When firewalls, network-monitoring services, and antivirus software aren’t enough, there’s always been one surefire way to protect computers that control sensitive operations like power grids and water pumps: cut them off from the internet entirely. But new documents published by WikiLeaks on June 22 suggest that even when such extreme measures are taken, no computer is safe from motivated, well-resourced hackers.
The 11 documents describe a piece of software called “Brutal Kangaroo,” a set of tools built for infiltrating isolated, “air-gapped” computers by targeting internet-connected networks within the same organization.
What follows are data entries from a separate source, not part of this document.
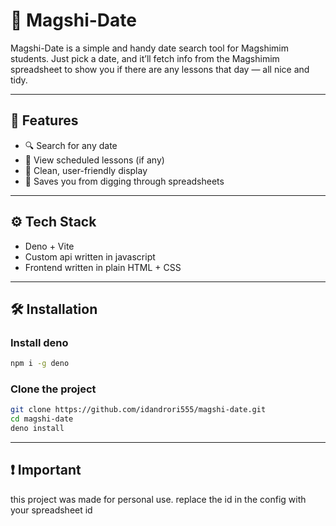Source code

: # 🌟 Magshi-Date

Magshi-Date is a simple and handy date search tool for Magshimim students.
Just pick a date, and it’ll fetch info from the Magshimim spreadsheet to show you if there are any lessons that day — all nice and tidy.

---

## 🚀 Features

- 🔍 Search for any date
- 📅 View scheduled lessons (if any)
- 🧹 Clean, user-friendly display
- 🧠 Saves you from digging through spreadsheets

---

## ⚙️ Tech Stack

- Deno + Vite
- Custom api written in javascript
- Frontend written in plain HTML + CSS

---

## 🛠️ Installation

### Install deno
```bash
npm i -g deno
```

### Clone the project
```bash
git clone https://github.com/idandrori555/magshi-date.git
cd magshi-date
deno install
```

---

## ❗ Important
this project was made for personal use. replace the id in the config with your spreadsheet id
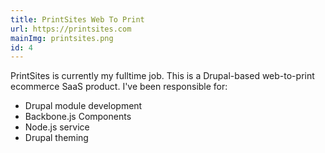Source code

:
 ```yaml
---
title: PrintSites Web To Print
url: https://printsites.com
mainImg: printsites.png
id: 4
---
```


PrintSites is currently my fulltime job. This is a Drupal-based web-to-print ecommerce SaaS product. I've been responsible for:

- Drupal module development
- Backbone.js Components
- Node.js service
- Drupal theming
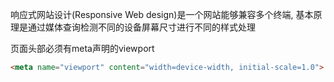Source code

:响应式网站设计(Responsive Web design)是一个网站能够兼容多个终端, 基本原理是通过媒体查询检测不同的设备屏幕尺寸进行不同的样式处理

页面头部必须有meta声明的viewport
```html
<meta name="viewport" content="width=device-width, initial-scale=1.0">
```
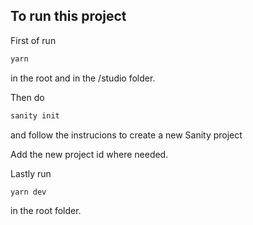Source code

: ## To run this project
First of run 
```bash
yarn
```
in the root and in the /studio folder.

Then do 
```bash
sanity init
```
and follow the instrucions to create a new Sanity project

Add the new project id where needed.

Lastly run
```bash
yarn dev
```
in the root folder.
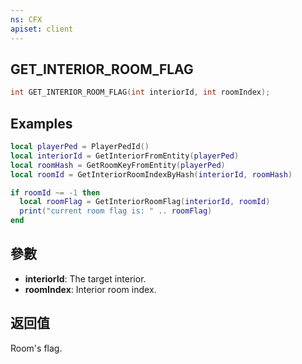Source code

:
 ```yaml
---
ns: CFX
apiset: client
---
```

## GET_INTERIOR_ROOM_FLAG

```c
int GET_INTERIOR_ROOM_FLAG(int interiorId, int roomIndex);
```

## Examples

```lua
local playerPed = PlayerPedId()
local interiorId = GetInteriorFromEntity(playerPed)
local roomHash = GetRoomKeyFromEntity(playerPed)
local roomId = GetInteriorRoomIndexByHash(interiorId, roomHash)

if roomId ~= -1 then
  local roomFlag = GetInteriorRoomFlag(interiorId, roomId)
  print("current room flag is: " .. roomFlag)
end
```

## 參數
* **interiorId**: The target interior.
* **roomIndex**: Interior room index.

## 返回值
Room's flag.
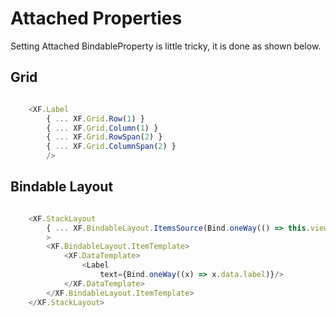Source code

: # Attached Properties

Setting Attached BindableProperty is little tricky, it is done as shown below.

## Grid
```typescript

    <XF.Label
        { ... XF.Grid.Row(1) }
        { ... XF.Grid.Column(1) }
        { ... XF.Grid.RowSpan(2) }
        { ... XF.Grid.ColumnSpan(2) }
        />

```

## Bindable Layout
```typescript

    <XF.StackLayout
        { ... XF.BindableLayout.ItemsSource(Bind.oneWay(() => this.viewModel.items)) }
        >
        <XF.BindableLayout.ItemTemplate>
            <XF.DataTemplate>
                <Label
                    text={Bind.oneWay((x) => x.data.label)}/>
            </XF.DataTemplate>
        </XF.BindableLayout.ItemTemplate>
    </XF.StackLayout>

```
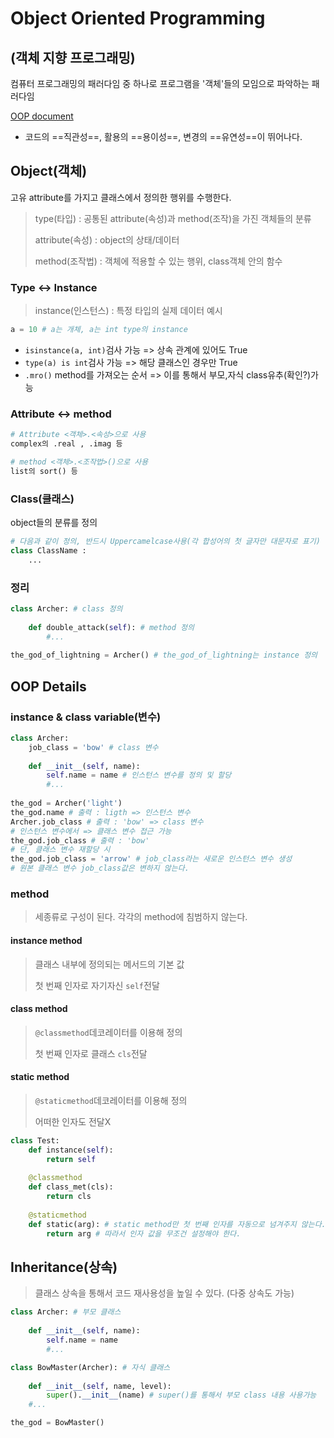 # Object Oriented Programming

## (객체 지향 프로그래밍)

컴퓨터 프로그래밍의 패러다임 중 하나로 프로그램을 '객체'들의 모임으로 파악하는 패러다임

[OOP document](https://docs.python.org/ko/3/tutorial/classes.html)

- 코드의 ==직관성==, 활용의 ==용이성==, 변경의 ==유연성==이 뛰어나다.

## Object(객체)

고유 attribute를 가지고 클래스에서 정의한 행위를 수행한다.

>type(타입) : 공통된 attribute(속성)과 method(조작)을 가진 객체들의 분류
>
>attribute(속성) : object의 상태/데이터
>
>method(조작법) : 객체에 적용할 수 있는 행위, class객체 안의 함수



### Type <-> Instance

>instance(인스턴스) : 특정 타입의 실제 데이터 예시

```python
a = 10 # a는 개체, a는 int type의 instance
```

- `isinstance(a, int)`검사 가능 => 상속 관계에 있어도 True
- `type(a) is int`검사 가능 => 해당 클래스인 경우만 True
- `.mro()` method를 가져오는 순서 => 이를 통해서 부모,자식 class유추(확인?)가능



### Attribute <-> method

```python
# Attribute <객체>.<속성>으로 사용
complex의 .real , .imag 등

# method <객체>.<조작법>()으로 사용
list의 sort() 등
```



### Class(클래스)

object들의 분류를 정의

```python
# 다음과 같이 정의, 반드시 Uppercamelcase사용(각 합성어의 첫 글자만 대문자로 표기)
class ClassName :
	...
```



### 정리

```python
class Archer: # class 정의
	
	def double_attack(self): # method 정의
		#...
        
the_god_of_lightning = Archer() # the_god_of_lightning는 instance 정의
```

## OOP Details

### instance & class variable(변수)

```python
class Archer: 
	job_class = 'bow' # class 변수
    
	def __init__(self, name): 
		self.name = name # 인스턴스 변수를 정의 및 할당
        #...
        
the_god = Archer('light') 
the_god.name # 출력 : ligth => 인스턴스 변수
Archer.job_class # 출력 : 'bow' => class 변수
# 인스턴스 변수에서 => 클래스 변수 접근 가능
the_god.job_class # 출력 : 'bow'
# 단, 클래스 변수 재할당 시
the_god.job_class = 'arrow' # job_class라는 새로운 인스턴스 변수 생성
# 원본 클래스 변수 job_class값은 변하지 않는다.
```



### method

> 세종류로 구성이 된다. 각각의 method에 침범하지 않는다.

#### instance method

>클래스 내부에 정의되는 메서드의 기본 값
>
>첫 번째 인자로 자기자신 `self`전달

#### class method

>`@classmethod`데코레이터를 이용해 정의
>
>첫 번째 인자로 클래스 `cls`전달 

#### static method

> `@staticmethod`데코레이터를 이용해 정의
>
> 어떠한 인자도 전달X

```python
class Test:
	def instance(self):
		return self
    
    @classmethod
	def class_met(cls):
		return cls
    
    @staticmethod
	def static(arg): # static method만 첫 번째 인자를 자동으로 넘겨주지 않는다.
        return arg # 따라서 인자 값을 무조건 설정해야 한다.
```



## Inheritance(상속)

> 클래스 상속을 통해서 코드 재사용성을 높일 수 있다. (다중 상속도 가능)

```python
class Archer: # 부모 클래스
    
    def __init__(self, name):
        self.name = name
        #...

class BowMaster(Archer): # 자식 클래스
    
    def __init__(self, name, level):
        super().__init__(name) # super()를 통해서 부모 class 내용 사용가능
    #...

the_god = BowMaster()
```

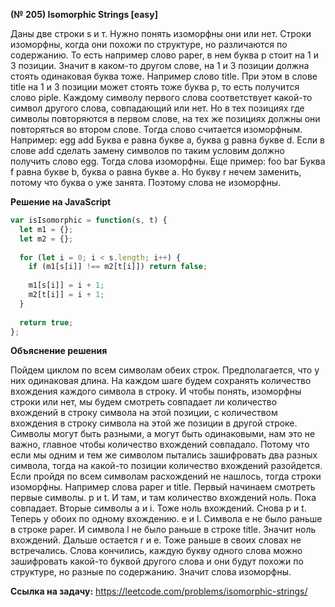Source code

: **(№ 205) Isomorphic Strings [easy]**

Даны две строки s и т. Нужно понять изоморфны они или нет. Строки изоморфны, когда они похожи по структуре, но различаются по содержанию. То есть например слово paper, в нем буква p стоит на 1 и 3 позиции. Значит в каком-то другом слове, на 1 и 3 позиции должна стоять одинаковая буква тоже. Например слово title. При этом в слове title на 1 и 3 позиции может стоять тоже буква p, то есть получится слово piple. Каждому символу первого слова соответствует какой-то символ другого слова, совпадающий или нет. Но в тех позициях где символы повторяются в первом слове, на тех же позициях должны они повторяться во втором слове. Тогда слово считается изоморфным.
Например:
egg
add
Буква e равна букве a, буква g равна букве d. Если в слове add сделать замену символов по таким условим должно получить слово egg. Тогда слова изоморфны.
Еще пример:
foo
bar
Буква f равна букве b, буква o равна букве a. Но букву r нечем заменить, потому что буква o уже занята. Поэтому слова не изоморфны.

**Решение на JavaScript**

```javascript
var isIsomorphic = function(s, t) {
  let m1 = {};
  let m2 = {};
  
  for (let i = 0; i < s.length; i++) {
    if (m1[s[i]] !== m2[t[i]]) return false;
    
    m1[s[i]] = i + 1;
    m2[t[i]] = i + 1;
  }
  
  return true;
};
```

**Объяснение решения**

Пойдем циклом по всем символам обеих строк. Предполагается, что у них одинаковая длина. На каждом шаге будем сохранять количество вхождения каждого символа в строку. И чтобы понять, изоморфны строки или нет, мы будем смотреть совпадает ли количество вхождений в строку символа на этой позиции, с количеством вхождения в строку символа на этой же позиции в другой строке. Символы могут быть разными, а могут быть одинаковыми, нам это не важно, главное чтобы количество вхождений совпадало. Потому что если мы одним и тем же символом пытались зашифровать два разных символа, тогда на какой-то позиции количество вхождений разойдется. Если пройдя по всем символам расхождений не нашлось, тогда строки изоморфны.
Например слова paper и title. Первый начинаем смотреть первые символы. p и t. И там, и там количество вхождений ноль. Пока совпадает. Вторые символы a и i. Тоже ноль вхождений. Снова p и t. Теперь у обоих по одному вхождению. e и l. Символа e не было раньше в строке paper. И символа l не было раньше в строке title. Значит ноль вхождений. Дальше остается r и e. Тоже раньше в своих словах не встречались. Слова кончились, каждую букву одного слова можно зашифровать какой-то буквой другого слова и они будут похожи по структуре, но разные по содержанию. Значит слова изоморфны.

**Ссылка на задачу:** https://leetcode.com/problems/isomorphic-strings/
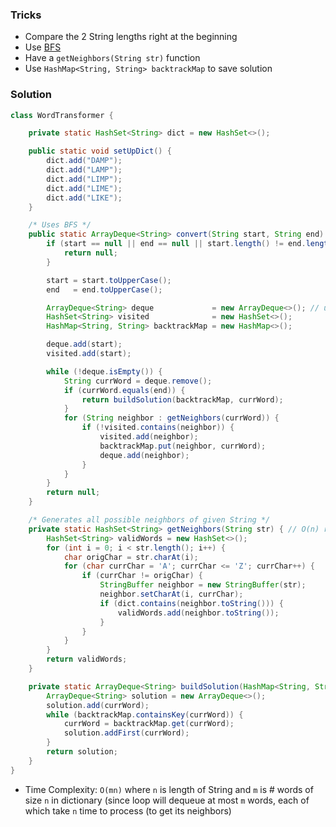 ### Tricks

- Compare the 2 String lengths right at the beginning
- Use [BFS](https://github.com/RodneyShag/Interview_solutions/blob/master/Solutions/Breadth-First%20Search.md)
- Have a `getNeighbors(String str)` function
- Use `HashMap<String, String> backtrackMap` to save solution

### Solution
```java
class WordTransformer {

    private static HashSet<String> dict = new HashSet<>();

    public static void setUpDict() {
        dict.add("DAMP");
        dict.add("LAMP");
        dict.add("LIMP");
        dict.add("LIME");
        dict.add("LIKE");
    }

    /* Uses BFS */
    public static ArrayDeque<String> convert(String start, String end) {
        if (start == null || end == null || start.length() != end.length()) {
            return null;
        }

        start = start.toUpperCase();
        end   = end.toUpperCase();

        ArrayDeque<String> deque             = new ArrayDeque<>(); // use deque as a queue
        HashSet<String> visited              = new HashSet<>();
        HashMap<String, String> backtrackMap = new HashMap<>();

        deque.add(start);
        visited.add(start);

        while (!deque.isEmpty()) {
            String currWord = deque.remove();
            if (currWord.equals(end)) {
                return buildSolution(backtrackMap, currWord);
            }
            for (String neighbor : getNeighbors(currWord)) {
                if (!visited.contains(neighbor)) {
                    visited.add(neighbor);
                    backtrackMap.put(neighbor, currWord);
                    deque.add(neighbor);
                }
            }
        }
        return null;
    }

    /* Generates all possible neighbors of given String */
    private static HashSet<String> getNeighbors(String str) { // O(n) runtime where "n" is length of String
        HashSet<String> validWords = new HashSet<>();
        for (int i = 0; i < str.length(); i++) {
            char origChar = str.charAt(i);
            for (char currChar = 'A'; currChar <= 'Z'; currChar++) {
                if (currChar != origChar) {
                    StringBuffer neighbor = new StringBuffer(str);
                    neighbor.setCharAt(i, currChar);
                    if (dict.contains(neighbor.toString())) {
                        validWords.add(neighbor.toString());
                    }
                }
            }
        }
        return validWords;
    }

    private static ArrayDeque<String> buildSolution(HashMap<String, String> backtrackMap, String currWord) {
        ArrayDeque<String> solution = new ArrayDeque<>();
        solution.add(currWord);
        while (backtrackMap.containsKey(currWord)) {
            currWord = backtrackMap.get(currWord);
            solution.addFirst(currWord);
        }
        return solution;
    }
}
```

- Time Complexity: `O(mn)` where `n` is length of String and `m` is # words of size `n` in dictionary (since loop will dequeue at most `m` words, each of which take `n` time to process (to get its neighbors)

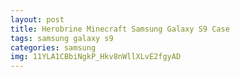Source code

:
 ```yaml
---
layout: post
title: Herobrine Minecraft Samsung Galaxy S9 Case
tags: samsung galaxy s9
categories: samsung
img: 11YLA1CBbiNgkP_Hkv8nWllXLvE2fgyAD
---
```


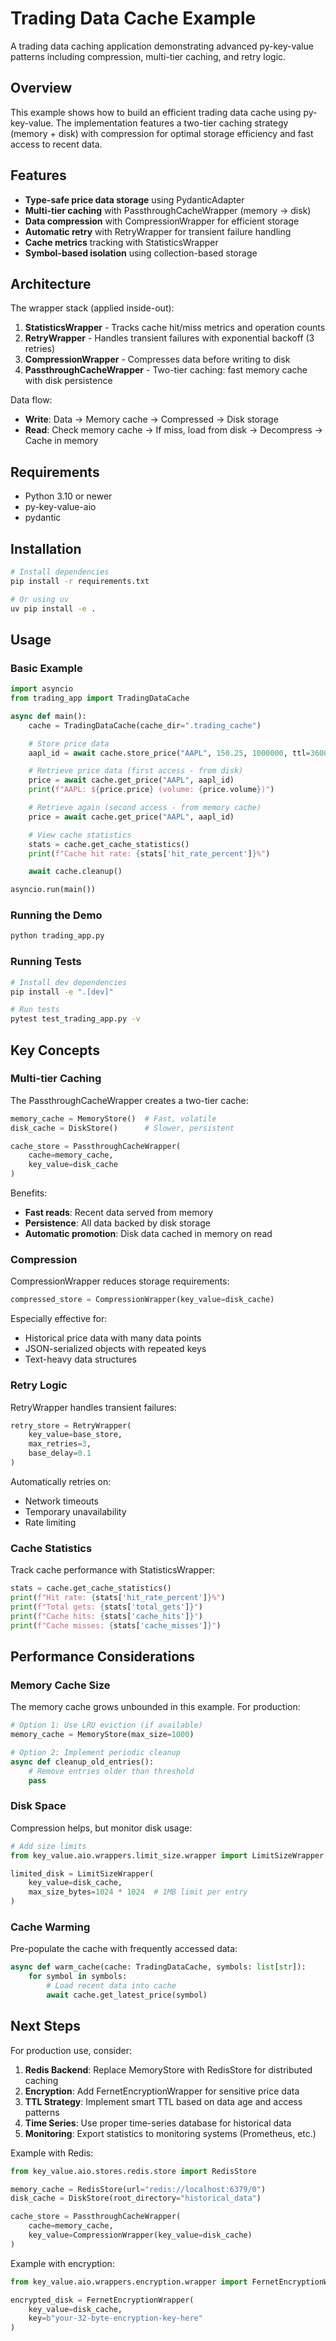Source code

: # Trading Data Cache Example

A trading data caching application demonstrating advanced py-key-value patterns
including compression, multi-tier caching, and retry logic.

## Overview

This example shows how to build an efficient trading data cache using
py-key-value. The implementation features a two-tier caching strategy
(memory + disk) with compression for optimal storage efficiency and fast access
to recent data.

## Features

- **Type-safe price data storage** using PydanticAdapter
- **Multi-tier caching** with PassthroughCacheWrapper (memory → disk)
- **Data compression** with CompressionWrapper for efficient storage
- **Automatic retry** with RetryWrapper for transient failure handling
- **Cache metrics** tracking with StatisticsWrapper
- **Symbol-based isolation** using collection-based storage

## Architecture

The wrapper stack (applied inside-out):

1. **StatisticsWrapper** - Tracks cache hit/miss metrics and operation counts
2. **RetryWrapper** - Handles transient failures with exponential backoff (3
   retries)
3. **CompressionWrapper** - Compresses data before writing to disk
4. **PassthroughCacheWrapper** - Two-tier caching: fast memory cache with disk
   persistence

Data flow:

- **Write**: Data → Memory cache → Compressed → Disk storage
- **Read**: Check memory cache → If miss, load from disk → Decompress → Cache in
  memory

## Requirements

- Python 3.10 or newer
- py-key-value-aio
- pydantic

## Installation

```bash
# Install dependencies
pip install -r requirements.txt

# Or using uv
uv pip install -e .
```

## Usage

### Basic Example

```python
import asyncio
from trading_app import TradingDataCache

async def main():
    cache = TradingDataCache(cache_dir=".trading_cache")

    # Store price data
    aapl_id = await cache.store_price("AAPL", 150.25, 1000000, ttl=3600)

    # Retrieve price data (first access - from disk)
    price = await cache.get_price("AAPL", aapl_id)
    print(f"AAPL: ${price.price} (volume: {price.volume})")

    # Retrieve again (second access - from memory cache)
    price = await cache.get_price("AAPL", aapl_id)

    # View cache statistics
    stats = cache.get_cache_statistics()
    print(f"Cache hit rate: {stats['hit_rate_percent']}%")

    await cache.cleanup()

asyncio.run(main())
```

### Running the Demo

```bash
python trading_app.py
```

### Running Tests

```bash
# Install dev dependencies
pip install -e ".[dev]"

# Run tests
pytest test_trading_app.py -v
```

## Key Concepts

### Multi-tier Caching

The PassthroughCacheWrapper creates a two-tier cache:

```python
memory_cache = MemoryStore()  # Fast, volatile
disk_cache = DiskStore()      # Slower, persistent

cache_store = PassthroughCacheWrapper(
    cache=memory_cache,
    key_value=disk_cache
)
```

Benefits:

- **Fast reads**: Recent data served from memory
- **Persistence**: All data backed by disk storage
- **Automatic promotion**: Disk data cached in memory on read

### Compression

CompressionWrapper reduces storage requirements:

```python
compressed_store = CompressionWrapper(key_value=disk_cache)
```

Especially effective for:

- Historical price data with many data points
- JSON-serialized objects with repeated keys
- Text-heavy data structures

### Retry Logic

RetryWrapper handles transient failures:

```python
retry_store = RetryWrapper(
    key_value=base_store,
    max_retries=3,
    base_delay=0.1
)
```

Automatically retries on:

- Network timeouts
- Temporary unavailability
- Rate limiting

### Cache Statistics

Track cache performance with StatisticsWrapper:

```python
stats = cache.get_cache_statistics()
print(f"Hit rate: {stats['hit_rate_percent']}%")
print(f"Total gets: {stats['total_gets']}")
print(f"Cache hits: {stats['cache_hits']}")
print(f"Cache misses: {stats['cache_misses']}")
```

## Performance Considerations

### Memory Cache Size

The memory cache grows unbounded in this example. For production:

```python
# Option 1: Use LRU eviction (if available)
memory_cache = MemoryStore(max_size=1000)

# Option 2: Implement periodic cleanup
async def cleanup_old_entries():
    # Remove entries older than threshold
    pass
```

### Disk Space

Compression helps, but monitor disk usage:

```python
# Add size limits
from key_value.aio.wrappers.limit_size.wrapper import LimitSizeWrapper

limited_disk = LimitSizeWrapper(
    key_value=disk_cache,
    max_size_bytes=1024 * 1024  # 1MB limit per entry
)
```

### Cache Warming

Pre-populate the cache with frequently accessed data:

```python
async def warm_cache(cache: TradingDataCache, symbols: list[str]):
    for symbol in symbols:
        # Load recent data into cache
        await cache.get_latest_price(symbol)
```

## Next Steps

For production use, consider:

1. **Redis Backend**: Replace MemoryStore with RedisStore for distributed
   caching
2. **Encryption**: Add FernetEncryptionWrapper for sensitive price data
3. **TTL Strategy**: Implement smart TTL based on data age and access patterns
4. **Time Series**: Use proper time-series database for historical data
5. **Monitoring**: Export statistics to monitoring systems (Prometheus, etc.)

Example with Redis:

```python
from key_value.aio.stores.redis.store import RedisStore

memory_cache = RedisStore(url="redis://localhost:6379/0")
disk_cache = DiskStore(root_directory="historical_data")

cache_store = PassthroughCacheWrapper(
    cache=memory_cache,
    key_value=CompressionWrapper(key_value=disk_cache)
)
```

Example with encryption:

```python
from key_value.aio.wrappers.encryption.wrapper import FernetEncryptionWrapper

encrypted_disk = FernetEncryptionWrapper(
    key_value=disk_cache,
    key=b"your-32-byte-encryption-key-here"
)
```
It’s the latest publication in the “Vault 7” series of leaked documents, which describe myriad hacking tools WikiLeaks says belong to the US Central Intelligence Agency (CIA).
Brutal Kangaroo works by creating a digital path from an attacker to an air-gapped computer and back. The process begins when a hacker remotely infects an internet-connected computer in the organization or facility being targeted. Once it has infected that first computer, what the documents refer to as the “primary host,” Brutal Kangaroo waits. It can’t spread to other systems until someone plugs a USB thumb drive into that first one.
Once someone does, malware specific to the make and model of the thumb drive is copied onto it, hiding in modified LNK files that Microsoft Windows uses to render desktop icons, and in DLL files that contain executable programs. From this point, Brutal Kangaroo will spread further malware to any system that thumb drive is plugged into. And those systems will infect every drive that’s plugged into them, and so on, and the idea is that eventually one of those drives will be plugged into the air-gapped computer.